What you should do:
Starting with the line that contains "Give it a name" and ending with the final line of the data below, print those lines exactly and nothing else.

Data shown:

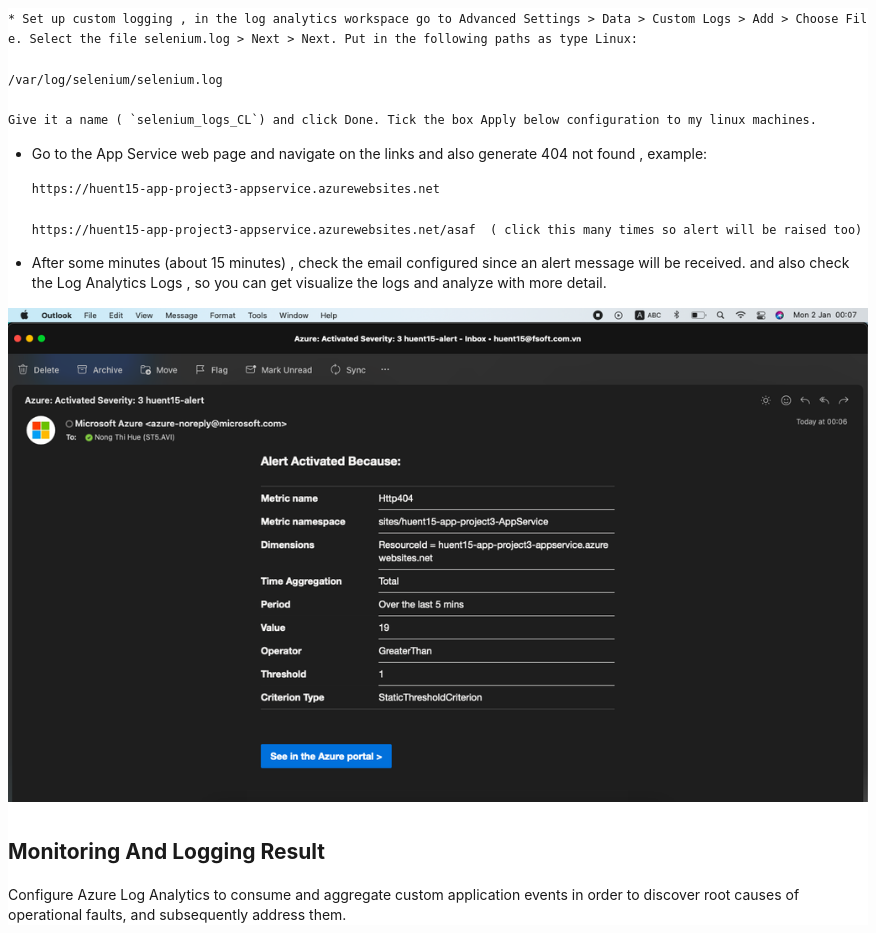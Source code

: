     * Set up custom logging , in the log analytics workspace go to Advanced Settings > Data > Custom Logs > Add > Choose File. Select the file selenium.log > Next > Next. Put in the following paths as type Linux:

    /var/log/selenium/selenium.log

    Give it a name ( `selenium_logs_CL`) and click Done. Tick the box Apply below configuration to my linux machines.

  * Go to the App Service web page and navigate on the links and also generate 404 not found , example:

    ```html
    https://huent15-app-project3-appservice.azurewebsites.net

    https://huent15-app-project3-appservice.azurewebsites.net/asaf  ( click this many times so alert will be raised too)
    ```

  * After some minutes (about 15 minutes) , check the email configured since an alert message will be received. and also check the Log Analytics Logs , so you can get visualize the logs and analyze with more detail.

  ![img](images/mail-alert.png)


## Monitoring And Logging Result
Configure Azure Log Analytics to consume and aggregate custom application events in order to discover root causes of operational faults, and subsequently address them.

Your response:
    Give it a name ( `selenium_logs_CL`) and click Done. Tick the box Apply below configuration to my linux machines.

  * Go to the App Service web page and navigate on the links and also generate 404 not found , example:

    ```html
    https://huent15-app-project3-appservice.azurewebsites.net

    https://huent15-app-project3-appservice.azurewebsites.net/asaf  ( click this many times so alert will be raised too)
    ```

  * After some minutes (about 15 minutes) , check the email configured since an alert message will be received. and also check the Log Analytics Logs , so you can get visualize the logs and analyze with more detail.

  ![img](images/mail-alert.png)


## Monitoring And Logging Result
Configure Azure Log Analytics to consume and aggregate custom application events in order to discover root causes of operational faults, and subsequently address them.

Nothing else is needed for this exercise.